The Supreme Judicial Court has ruled the house was built illegally because the building permit was done incorrectly.
The house is not inhabited and the town has ordered it to be torn down.
The tear down order has been challenged in court by the Klines.
The matter concerns the original permitting of the Kline House in South Truro. The State Appeals Court ruled the building permit was invalid.
Chairman of the Truro Board of Selectmen Jay Coburn said the town is asking the Land Court to rule on the matter.
“Town counsel has requested a summary judgement in land court to resolve these issues and we’re awaiting that,” he said. “I believe that we have spent over the last 8 years about $140,000 in legal fees.”
Coburn said there is no way of knowing how much the lawsuit will end up costing the town.
“It’s hard to know what your costs are going to be. You can’t predict how much longer the litigation is going to continue,” he said.
But he said it is important the town stays the course on the suit.
“It’s certainly very important for the town to uphold our zoning bylaws and make sure they are enforced.
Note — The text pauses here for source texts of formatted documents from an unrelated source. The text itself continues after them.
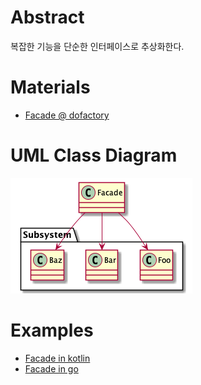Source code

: # Abstract

복잡한 기능을 단순한 인터페이스로 추상화한다.

# Materials

* [Facade @ dofactory](https://www.dofactory.com/net/facade-design-pattern)

# UML Class Diagram

![](facade.png)

# Examples

* [Facade in kotlin](/kotlin/kotlin_design_pattern/facade.md)
* [Facade in go](/golang/go_design_pattern/facade.md)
While the cost has been significant over the last years, there have been lots of dimensions to the legal case,” Coburn said. “I can only imagine what the Kline family has been spending on their lawyers, I would gather probably a lot more than the Town of Truro has been spending on ours.”
Neighbors who opposed construction of the house were concerned that it would diminish views of landscapes that may have inspired Hopper.